## WHAT YOU HAVE TO DO
In the listing, find every line that has the string "package" and copy it.

*** Opening MATERIAL SUPPLIED ***

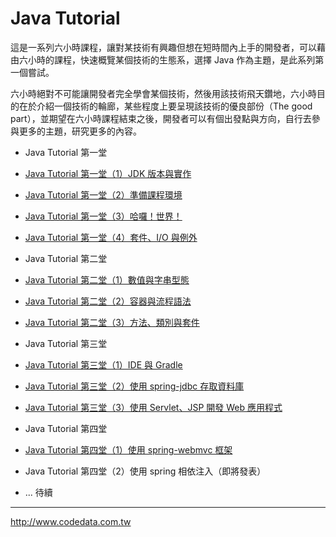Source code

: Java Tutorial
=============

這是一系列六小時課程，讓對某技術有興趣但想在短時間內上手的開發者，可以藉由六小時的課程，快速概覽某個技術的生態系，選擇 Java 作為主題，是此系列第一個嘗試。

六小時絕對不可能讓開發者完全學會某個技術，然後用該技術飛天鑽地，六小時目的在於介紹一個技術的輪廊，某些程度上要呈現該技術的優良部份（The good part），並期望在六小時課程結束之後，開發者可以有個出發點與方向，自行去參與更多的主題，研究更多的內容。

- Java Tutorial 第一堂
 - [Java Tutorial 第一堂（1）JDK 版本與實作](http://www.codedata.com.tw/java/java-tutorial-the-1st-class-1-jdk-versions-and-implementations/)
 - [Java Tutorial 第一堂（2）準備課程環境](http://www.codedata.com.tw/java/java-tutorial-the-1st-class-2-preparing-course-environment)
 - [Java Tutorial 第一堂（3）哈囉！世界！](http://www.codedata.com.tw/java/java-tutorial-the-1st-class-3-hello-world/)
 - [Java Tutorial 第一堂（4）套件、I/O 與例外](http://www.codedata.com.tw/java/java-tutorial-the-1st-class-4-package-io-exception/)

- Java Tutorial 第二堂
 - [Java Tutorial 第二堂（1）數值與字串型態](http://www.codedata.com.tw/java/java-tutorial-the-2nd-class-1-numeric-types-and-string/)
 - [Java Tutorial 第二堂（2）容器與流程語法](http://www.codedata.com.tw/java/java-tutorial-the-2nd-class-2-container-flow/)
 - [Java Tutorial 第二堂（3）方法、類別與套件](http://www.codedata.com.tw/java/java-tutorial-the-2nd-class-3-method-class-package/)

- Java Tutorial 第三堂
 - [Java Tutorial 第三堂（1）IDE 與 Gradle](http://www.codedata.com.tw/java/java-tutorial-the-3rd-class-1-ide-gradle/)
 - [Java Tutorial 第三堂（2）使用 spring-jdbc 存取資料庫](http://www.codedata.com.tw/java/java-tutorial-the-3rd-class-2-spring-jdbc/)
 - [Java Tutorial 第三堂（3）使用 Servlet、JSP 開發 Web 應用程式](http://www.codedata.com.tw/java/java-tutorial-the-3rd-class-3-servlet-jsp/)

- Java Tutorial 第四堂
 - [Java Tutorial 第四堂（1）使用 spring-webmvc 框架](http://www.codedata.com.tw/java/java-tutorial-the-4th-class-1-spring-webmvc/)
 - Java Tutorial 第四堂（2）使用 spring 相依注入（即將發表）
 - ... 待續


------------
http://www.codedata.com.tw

*** Closing MATERIAL SUPPLIED ***
*** Opening MATERIAL SUPPLIED ***

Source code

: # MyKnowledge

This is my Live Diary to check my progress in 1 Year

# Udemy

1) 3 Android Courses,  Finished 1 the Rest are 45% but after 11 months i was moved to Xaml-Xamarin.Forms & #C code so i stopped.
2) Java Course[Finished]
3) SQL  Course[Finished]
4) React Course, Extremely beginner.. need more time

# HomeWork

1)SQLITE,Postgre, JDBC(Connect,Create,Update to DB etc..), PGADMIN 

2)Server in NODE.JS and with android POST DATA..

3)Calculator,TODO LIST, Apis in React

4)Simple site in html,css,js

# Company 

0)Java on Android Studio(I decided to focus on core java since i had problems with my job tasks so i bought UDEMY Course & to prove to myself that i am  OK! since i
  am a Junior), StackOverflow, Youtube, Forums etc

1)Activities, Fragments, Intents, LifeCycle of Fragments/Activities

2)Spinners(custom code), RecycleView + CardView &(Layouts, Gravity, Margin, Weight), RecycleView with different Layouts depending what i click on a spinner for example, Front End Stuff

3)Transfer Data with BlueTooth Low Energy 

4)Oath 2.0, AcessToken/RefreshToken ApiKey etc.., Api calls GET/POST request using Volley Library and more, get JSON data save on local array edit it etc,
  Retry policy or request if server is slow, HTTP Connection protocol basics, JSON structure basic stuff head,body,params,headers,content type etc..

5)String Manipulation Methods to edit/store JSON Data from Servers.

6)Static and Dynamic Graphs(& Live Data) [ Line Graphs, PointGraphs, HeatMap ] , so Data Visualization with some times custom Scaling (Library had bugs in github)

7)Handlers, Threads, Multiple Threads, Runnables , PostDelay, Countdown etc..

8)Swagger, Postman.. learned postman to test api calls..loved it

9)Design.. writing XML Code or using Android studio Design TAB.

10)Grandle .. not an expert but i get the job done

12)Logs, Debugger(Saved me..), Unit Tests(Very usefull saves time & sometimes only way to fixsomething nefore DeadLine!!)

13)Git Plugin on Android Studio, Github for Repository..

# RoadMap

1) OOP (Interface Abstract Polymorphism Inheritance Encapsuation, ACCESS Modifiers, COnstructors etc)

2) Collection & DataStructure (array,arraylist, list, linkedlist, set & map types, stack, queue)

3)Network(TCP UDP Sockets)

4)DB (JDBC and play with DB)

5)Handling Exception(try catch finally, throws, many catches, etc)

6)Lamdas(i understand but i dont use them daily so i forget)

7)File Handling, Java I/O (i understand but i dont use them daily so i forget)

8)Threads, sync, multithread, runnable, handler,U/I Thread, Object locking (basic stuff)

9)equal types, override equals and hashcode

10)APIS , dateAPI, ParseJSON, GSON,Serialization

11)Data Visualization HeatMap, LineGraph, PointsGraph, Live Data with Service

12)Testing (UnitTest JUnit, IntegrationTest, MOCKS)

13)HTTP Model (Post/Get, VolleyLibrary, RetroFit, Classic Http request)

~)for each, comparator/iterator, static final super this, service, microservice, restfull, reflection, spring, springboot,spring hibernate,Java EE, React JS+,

*** Closing MATERIAL SUPPLIED ***
*** Opening MATERIAL SUPPLIED ***

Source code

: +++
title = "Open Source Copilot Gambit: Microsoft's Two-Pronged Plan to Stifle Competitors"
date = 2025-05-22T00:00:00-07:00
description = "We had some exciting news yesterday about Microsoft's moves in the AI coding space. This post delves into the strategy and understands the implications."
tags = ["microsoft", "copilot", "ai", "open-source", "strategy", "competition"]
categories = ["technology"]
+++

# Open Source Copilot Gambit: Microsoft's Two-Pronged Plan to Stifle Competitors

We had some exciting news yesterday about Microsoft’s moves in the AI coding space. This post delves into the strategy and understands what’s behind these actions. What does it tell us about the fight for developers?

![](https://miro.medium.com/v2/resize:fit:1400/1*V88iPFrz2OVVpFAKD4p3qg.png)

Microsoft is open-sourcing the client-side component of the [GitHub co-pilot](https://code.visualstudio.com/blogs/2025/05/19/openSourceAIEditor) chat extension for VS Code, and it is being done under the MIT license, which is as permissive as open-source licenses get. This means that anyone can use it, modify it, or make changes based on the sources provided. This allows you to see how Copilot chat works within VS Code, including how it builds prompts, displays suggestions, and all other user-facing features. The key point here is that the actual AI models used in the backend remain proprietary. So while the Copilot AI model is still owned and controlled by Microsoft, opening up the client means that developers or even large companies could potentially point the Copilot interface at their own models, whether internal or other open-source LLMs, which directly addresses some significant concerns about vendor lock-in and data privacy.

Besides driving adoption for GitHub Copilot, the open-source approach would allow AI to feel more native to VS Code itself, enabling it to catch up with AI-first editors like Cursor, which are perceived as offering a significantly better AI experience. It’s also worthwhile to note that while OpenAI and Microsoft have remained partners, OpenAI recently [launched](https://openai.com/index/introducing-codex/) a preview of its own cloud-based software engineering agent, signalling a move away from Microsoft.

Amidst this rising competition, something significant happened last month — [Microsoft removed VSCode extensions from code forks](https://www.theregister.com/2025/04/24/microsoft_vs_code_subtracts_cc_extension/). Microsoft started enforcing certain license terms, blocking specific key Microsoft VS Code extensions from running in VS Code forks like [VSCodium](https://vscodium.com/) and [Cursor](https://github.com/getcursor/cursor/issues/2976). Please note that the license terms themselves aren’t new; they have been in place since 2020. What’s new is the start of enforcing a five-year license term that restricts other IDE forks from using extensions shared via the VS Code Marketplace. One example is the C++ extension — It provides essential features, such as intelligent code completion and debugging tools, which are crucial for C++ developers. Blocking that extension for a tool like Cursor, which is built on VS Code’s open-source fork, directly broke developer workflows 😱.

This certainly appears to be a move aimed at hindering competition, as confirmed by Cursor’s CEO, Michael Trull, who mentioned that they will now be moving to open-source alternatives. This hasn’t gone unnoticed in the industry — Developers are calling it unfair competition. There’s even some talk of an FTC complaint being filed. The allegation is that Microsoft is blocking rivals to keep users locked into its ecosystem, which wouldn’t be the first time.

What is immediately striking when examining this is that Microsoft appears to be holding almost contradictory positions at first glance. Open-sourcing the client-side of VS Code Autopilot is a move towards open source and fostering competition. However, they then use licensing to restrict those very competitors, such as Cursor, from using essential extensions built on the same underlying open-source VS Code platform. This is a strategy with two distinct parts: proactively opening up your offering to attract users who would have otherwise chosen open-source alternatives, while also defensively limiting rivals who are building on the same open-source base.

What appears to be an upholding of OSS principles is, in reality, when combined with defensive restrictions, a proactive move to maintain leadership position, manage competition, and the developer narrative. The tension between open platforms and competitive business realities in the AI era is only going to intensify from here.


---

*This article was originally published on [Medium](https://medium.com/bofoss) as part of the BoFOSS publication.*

*** Closing MATERIAL SUPPLIED ***

## EXPECTED OUTPUT
 - [Java Tutorial 第一堂（4）套件、I/O 與例外](http://www.codedata.com.tw/java/java-tutorial-the-1st-class-4-package-io-exception/)
 - [Java Tutorial 第二堂（3）方法、類別與套件](http://www.codedata.com.tw/java/java-tutorial-the-2nd-class-3-method-class-package/)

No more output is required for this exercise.